──────── RECORDS FOR THE EXERCISE

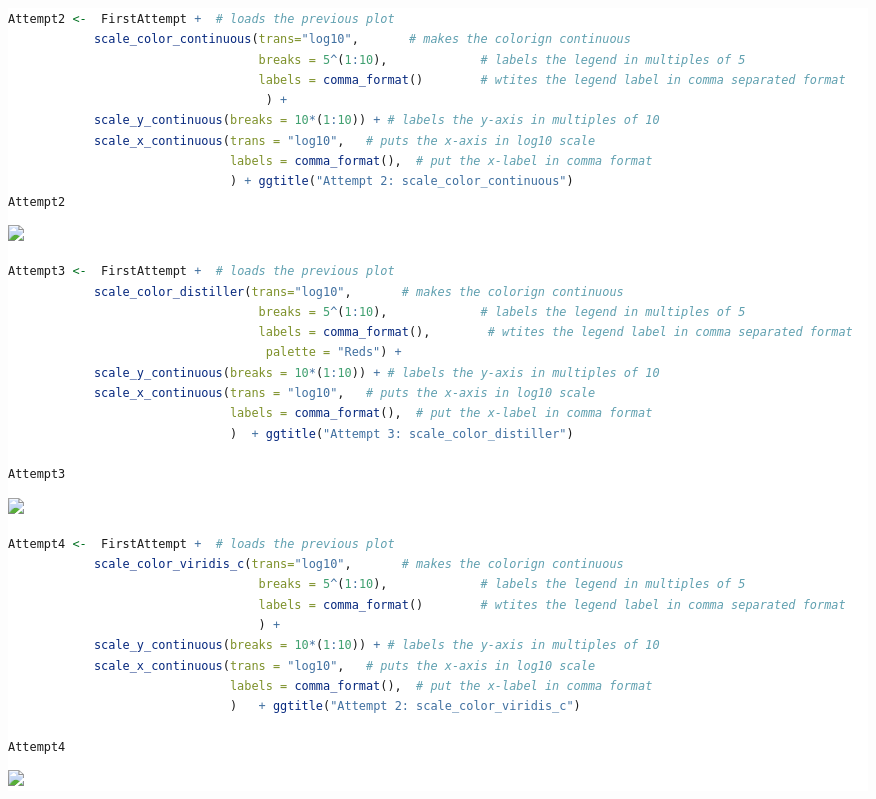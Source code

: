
 ``` r
Attempt2 <-  FirstAttempt +  # loads the previous plot
            scale_color_continuous(trans="log10",       # makes the colorign continuous
                                   breaks = 5^(1:10),             # labels the legend in multiples of 5
                                   labels = comma_format()        # wtites the legend label in comma separated format
                                    ) + 
            scale_y_continuous(breaks = 10*(1:10)) + # labels the y-axis in multiples of 10
            scale_x_continuous(trans = "log10",   # puts the x-axis in log10 scale
                               labels = comma_format(),  # put the x-label in comma format
                               ) + ggtitle("Attempt 2: scale_color_continuous")
Attempt2  
```

![](homework5_files/figure-markdown_github/unnamed-chunk-46-1.png)

``` r
Attempt3 <-  FirstAttempt +  # loads the previous plot
            scale_color_distiller(trans="log10",       # makes the colorign continuous
                                   breaks = 5^(1:10),             # labels the legend in multiples of 5
                                   labels = comma_format(),        # wtites the legend label in comma separated format
                                    palette = "Reds") + 
            scale_y_continuous(breaks = 10*(1:10)) + # labels the y-axis in multiples of 10
            scale_x_continuous(trans = "log10",   # puts the x-axis in log10 scale
                               labels = comma_format(),  # put the x-label in comma format
                               )  + ggtitle("Attempt 3: scale_color_distiller")
                  
Attempt3 
```

![](homework5_files/figure-markdown_github/unnamed-chunk-47-1.png)

``` r
Attempt4 <-  FirstAttempt +  # loads the previous plot
            scale_color_viridis_c(trans="log10",       # makes the colorign continuous
                                   breaks = 5^(1:10),             # labels the legend in multiples of 5
                                   labels = comma_format()        # wtites the legend label in comma separated format
                                   ) + 
            scale_y_continuous(breaks = 10*(1:10)) + # labels the y-axis in multiples of 10
            scale_x_continuous(trans = "log10",   # puts the x-axis in log10 scale
                               labels = comma_format(),  # put the x-label in comma format
                               )   + ggtitle("Attempt 2: scale_color_viridis_c")
                  
Attempt4 
```

![](homework5_files/figure-markdown_github/unnamed-chunk-48-1.png)
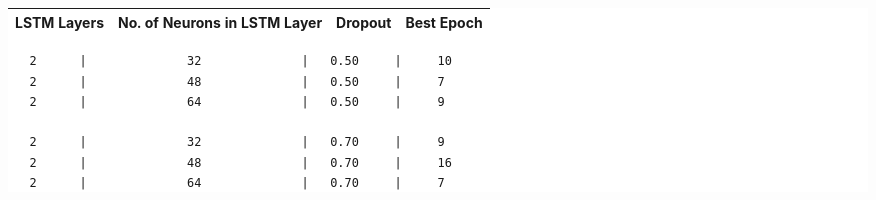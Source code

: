 | LSTM Layers | No. of Neurons in LSTM Layer | Dropout | Best Epoch |
|------------ | -----------------------------|---------|------------|

       2      |              32              |   0.50     |     10     
       2      |              48              |   0.50     |     7      
       2      |              64              |   0.50     |     9      

       2      |              32              |   0.70     |     9     
       2      |              48              |   0.70     |     16    
       2      |              64              |   0.70     |     7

────────────────

[WHAT TO WORK ON]: The result should be every line that contains "colorign", copied from the entries.

[FINISHED EXERCISE]:
            scale_color_continuous(trans="log10",       # makes the colorign continuous
            scale_color_distiller(trans="log10",       # makes the colorign continuous
            scale_color_viridis_c(trans="log10",       # makes the colorign continuous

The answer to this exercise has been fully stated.